*Problem to solve*.
Start to finish, write out the entries exactly, leaving the pictures aside.

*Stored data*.
++++++++

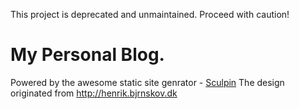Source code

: This project is deprecated and unmaintained. Proceed with caution!

# My Personal Blog.

Powered by the awesome static site genrator - [Sculpin](https://sculpin.io)
The design originated from http://henrik.bjrnskov.dk
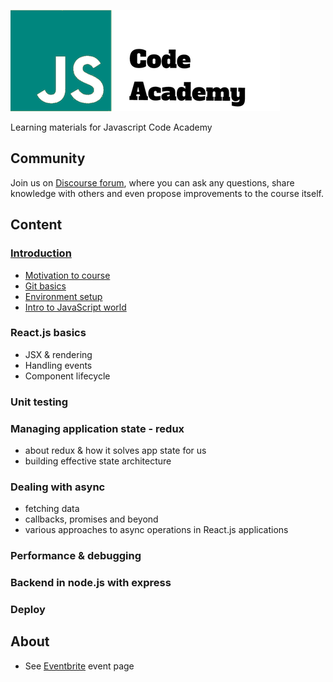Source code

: ![Code Academy](/assets/img/js-logo-msd-big.png)

Learning materials for Javascript Code Academy

## Community

Join us on [Discourse forum](http://discourse.js-code-academy.eu/), 
where you can ask any questions, share knowledge with others
and even propose improvements to the course itself.

## Content

### [Introduction](introduction/README.md)

 - [Motivation to course](introduction/motivation.md)
 - [Git basics](introduction/git_basics.md)
 - [Environment setup](introduction/environment.md)
 - [Intro to JavaScript world](introduction/intro_to_js.md)
 
### React.js basics
 - JSX & rendering
 - Handling events
 - Component lifecycle
 
### Unit testing 
 
### Managing application state - redux
 - about redux & how it solves app state for us
 - building effective state architecture
 
### Dealing with async
 - fetching data
 - callbacks, promises and beyond
 - various approaches to async operations in React.js applications
 
### Performance & debugging

### Backend in node.js with express
 
### Deploy
 
## About

- See [Eventbrite](https://www.eventbrite.com/e/javascript-code-academy-by-msd-at-prague-tickets-31930493967) event page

++++++++

*Exercise solution*.
Source code

: This project is deprecated and unmaintained. Proceed with caution!

# My Personal Blog.

Powered by the awesome static site genrator - [Sculpin](https://sculpin.io)
The design originated from http://henrik.bjrnskov.dk
Source code

: ![Code Academy](/assets/img/js-logo-msd-big.png)

Learning materials for Javascript Code Academy

## Community

Join us on [Discourse forum](http://discourse.js-code-academy.eu/), 
where you can ask any questions, share knowledge with others
and even propose improvements to the course itself.

## Content

### [Introduction](introduction/README.md)

 - [Motivation to course](introduction/motivation.md)
 - [Git basics](introduction/git_basics.md)
 - [Environment setup](introduction/environment.md)
 - [Intro to JavaScript world](introduction/intro_to_js.md)
 
### React.js basics
 - JSX & rendering
 - Handling events
 - Component lifecycle
 
### Unit testing 
 
### Managing application state - redux
 - about redux & how it solves app state for us
 - building effective state architecture
 
### Dealing with async
 - fetching data
 - callbacks, promises and beyond
 - various approaches to async operations in React.js applications
 
### Performance & debugging

### Backend in node.js with express
 
### Deploy
 
## About

- See [Eventbrite](https://www.eventbrite.com/e/javascript-code-academy-by-msd-at-prague-tickets-31930493967) event page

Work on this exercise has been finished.